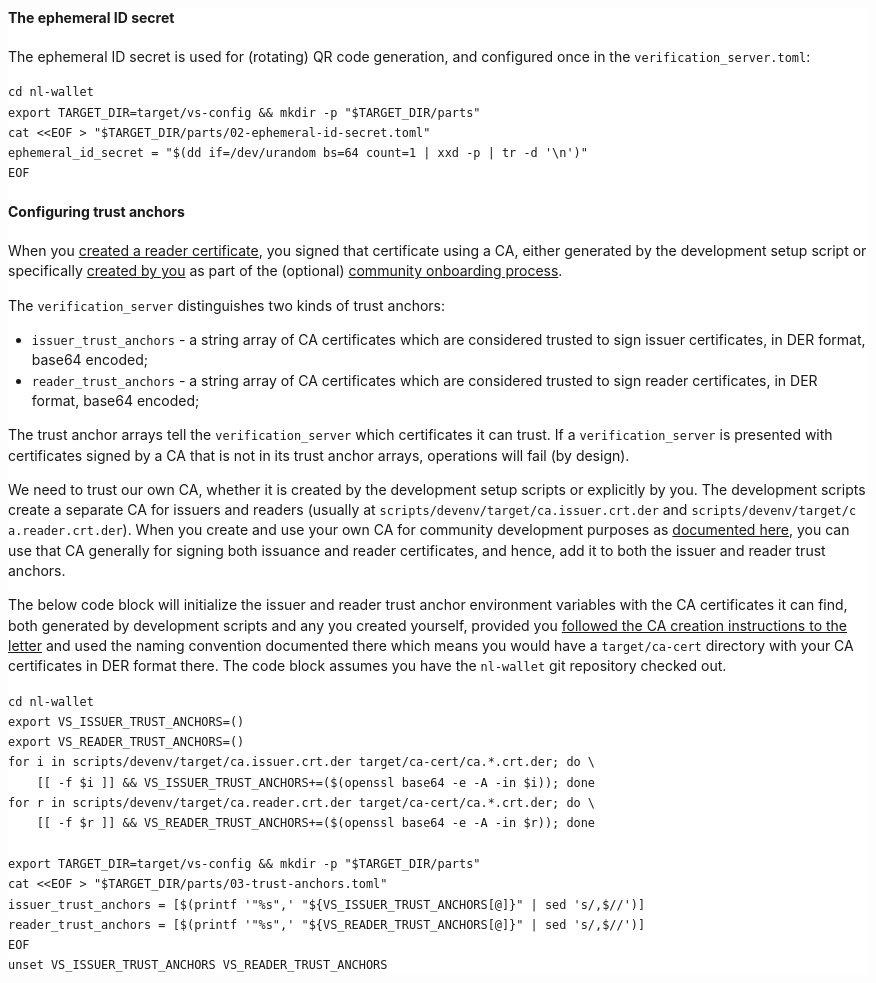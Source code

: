 #### The ephemeral ID secret

The ephemeral ID secret is used for (rotating) QR code generation, and
configured once in the `verification_server.toml`:

```shell
cd nl-wallet
export TARGET_DIR=target/vs-config && mkdir -p "$TARGET_DIR/parts"
cat <<EOF > "$TARGET_DIR/parts/02-ephemeral-id-secret.toml"
ephemeral_id_secret = "$(dd if=/dev/urandom bs=64 count=1 | xxd -p | tr -d '\n')"
EOF
```

#### Configuring trust anchors

When you [created a reader certificate](#creating-a-reader-certificate), you
signed that certificate using a CA, either generated by the development setup
script or specifically [created by you][27] as part of the (optional)
[community onboarding process][11].

The `verification_server` distinguishes two kinds of trust anchors:

  * `issuer_trust_anchors` - a string array of CA certificates which are
    considered trusted to sign issuer certificates, in DER format, base64
    encoded;
  * `reader_trust_anchors` - a string array of CA certificates which are
    considered trusted to sign reader certificates, in DER format, base64
    encoded;

The trust anchor arrays tell the `verification_server` which certificates it can
trust. If a `verification_server` is presented with certificates signed by a CA
that is not in its trust anchor arrays, operations will fail (by design).

We need to trust our own CA, whether it is created by the development setup
scripts or explicitly by you. The development scripts create a separate CA for
issuers and readers (usually at `scripts/devenv/target/ca.issuer.crt.der` and
`scripts/devenv/target/ca.reader.crt.der`). When you create and use your own
CA for community development purposes as [documented here][27], you can use that
CA generally for signing both issuance and reader certificates, and hence, add
it to both the issuer and reader trust anchors.

The below code block will initialize the issuer and reader trust anchor
environment variables with the CA certificates it can find, both generated by
development scripts and any you created yourself, provided you [followed the CA
creation instructions to the letter][27] and used the naming convention
documented there which means you would have a `target/ca-cert` directory with
your CA certificates in DER format there. The code block assumes you have the
`nl-wallet` git repository checked out.

```shell
cd nl-wallet
export VS_ISSUER_TRUST_ANCHORS=()
export VS_READER_TRUST_ANCHORS=()
for i in scripts/devenv/target/ca.issuer.crt.der target/ca-cert/ca.*.crt.der; do \
    [[ -f $i ]] && VS_ISSUER_TRUST_ANCHORS+=($(openssl base64 -e -A -in $i)); done
for r in scripts/devenv/target/ca.reader.crt.der target/ca-cert/ca.*.crt.der; do \
    [[ -f $r ]] && VS_READER_TRUST_ANCHORS+=($(openssl base64 -e -A -in $r)); done

export TARGET_DIR=target/vs-config && mkdir -p "$TARGET_DIR/parts"
cat <<EOF > "$TARGET_DIR/parts/03-trust-anchors.toml"
issuer_trust_anchors = [$(printf '"%s",' "${VS_ISSUER_TRUST_ANCHORS[@]}" | sed 's/,$//')]
reader_trust_anchors = [$(printf '"%s",' "${VS_READER_TRUST_ANCHORS[@]}" | sed 's/,$//')]
EOF
unset VS_ISSUER_TRUST_ANCHORS VS_READER_TRUST_ANCHORS
```


[1]: https://www.logius.nl/onze-dienstverlening/toegang/digid
[2]: https://www.logius.nl/onze-dienstverlening/toegang/voorzieningen/bsnk-pp
[3]: https://www.rvig.nl/basisregistratie-personen
[4]: link-to-vvov-sad-tbd
[5]: https://edi.pleio.nl/news/view/93f40956-3671-49c9-9c82-2dab636b59bf/psasad-documenten-nl-wallet
[6]: https://github.com/MinBZK/nl-wallet
[7]: https://github.com/minvws/nl-rdo-max
[8]: https://www.iso.org/standard/69084.html
[9]: https://www.iso.org/standard/86785.html
[10]: https://openid.net/specs/openid-4-verifiable-presentations-1_0.html
[11]: ../community/onboarding
[12]: https://europa.eu/youreurope/business/dealing-with-customers/data-protection/data-protection-gdpr/index_en.htm
[13]: https://www.w3.org/WAI/WCAG21/Understanding/intro
[14]: https://github.com/MinBZK/nl-wallet/tree/main/wallet_web
[15]: ../openapi/wallet-disclosure-private.openapi.yaml
[16]: ../openapi/wallet-disclosure-public.openapi.yaml
[17]: https://docs.rs/env_logger/latest/env_logger/#enabling-logging
[18]: https://github.com/MinBZK/nl-wallet/tree/main/wallet_app
[19]: https://github.com/MinBZK/nl-wallet#user-content-development-requirements
[20]: https://github.com/MinBZK/nl-wallet/releases
[21]: ../architecture/use-cases/disclosure-with-openid4vp
[22]: https://www.postgresql.org/download/
[23]: https://www.docker.com/
[24]: https://github.com/MinBZK/nl-wallet/blob/main/wallet_core/wallet_server/verification_server/verification_server.example.toml
[25]: https://developer.apple.com/documentation/xcode/supporting-associated-domains
[26]: https://developer.android.com/training/app-links
[27]: ../community/create-a-ca
[28]: https://github.com/softhsm/SoftHSMv2
[29]: https://datatracker.ietf.org/doc/draft-ietf-oauth-selective-disclosure-jwt/
[30]: ../development/openapi-specifications
[31]: create-an-issuer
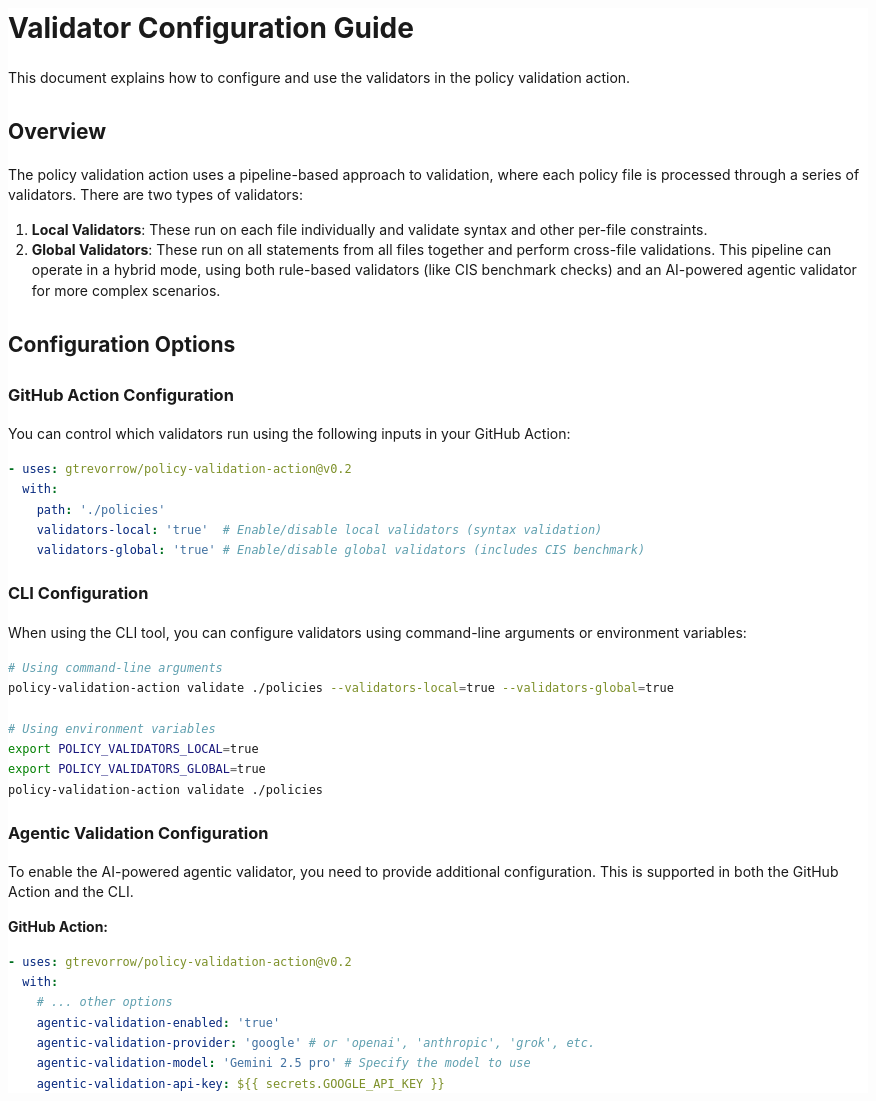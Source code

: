 # Validator Configuration Guide

This document explains how to configure and use the validators in the policy validation action.

## Overview

The policy validation action uses a pipeline-based approach to validation, where each policy file is processed through a series of validators. There are two types of validators:

1. **Local Validators**: These run on each file individually and validate syntax and other per-file constraints.
2. **Global Validators**: These run on all statements from all files together and perform cross-file validations. This pipeline can operate in a hybrid mode, using both rule-based validators (like CIS benchmark checks) and an AI-powered agentic validator for more complex scenarios.

## Configuration Options

### GitHub Action Configuration

You can control which validators run using the following inputs in your GitHub Action:

```yaml
- uses: gtrevorrow/policy-validation-action@v0.2
  with:
    path: './policies'
    validators-local: 'true'  # Enable/disable local validators (syntax validation)
    validators-global: 'true' # Enable/disable global validators (includes CIS benchmark)
```

### CLI Configuration

When using the CLI tool, you can configure validators using command-line arguments or environment variables:

```bash
# Using command-line arguments
policy-validation-action validate ./policies --validators-local=true --validators-global=true

# Using environment variables
export POLICY_VALIDATORS_LOCAL=true
export POLICY_VALIDATORS_GLOBAL=true
policy-validation-action validate ./policies
```

### Agentic Validation Configuration

To enable the AI-powered agentic validator, you need to provide additional configuration. This is supported in both the GitHub Action and the CLI.

**GitHub Action:**

```yaml
- uses: gtrevorrow/policy-validation-action@v0.2
  with:
    # ... other options
    agentic-validation-enabled: 'true'
    agentic-validation-provider: 'google' # or 'openai', 'anthropic', 'grok', etc.
    agentic-validation-model: 'Gemini 2.5 pro' # Specify the model to use
    agentic-validation-api-key: ${{ secrets.GOOGLE_API_KEY }}
```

++++++++++++++++++++

To do: Only a number is wanted here: how many lines of the records above hold the word "disclosure".

Answer: 4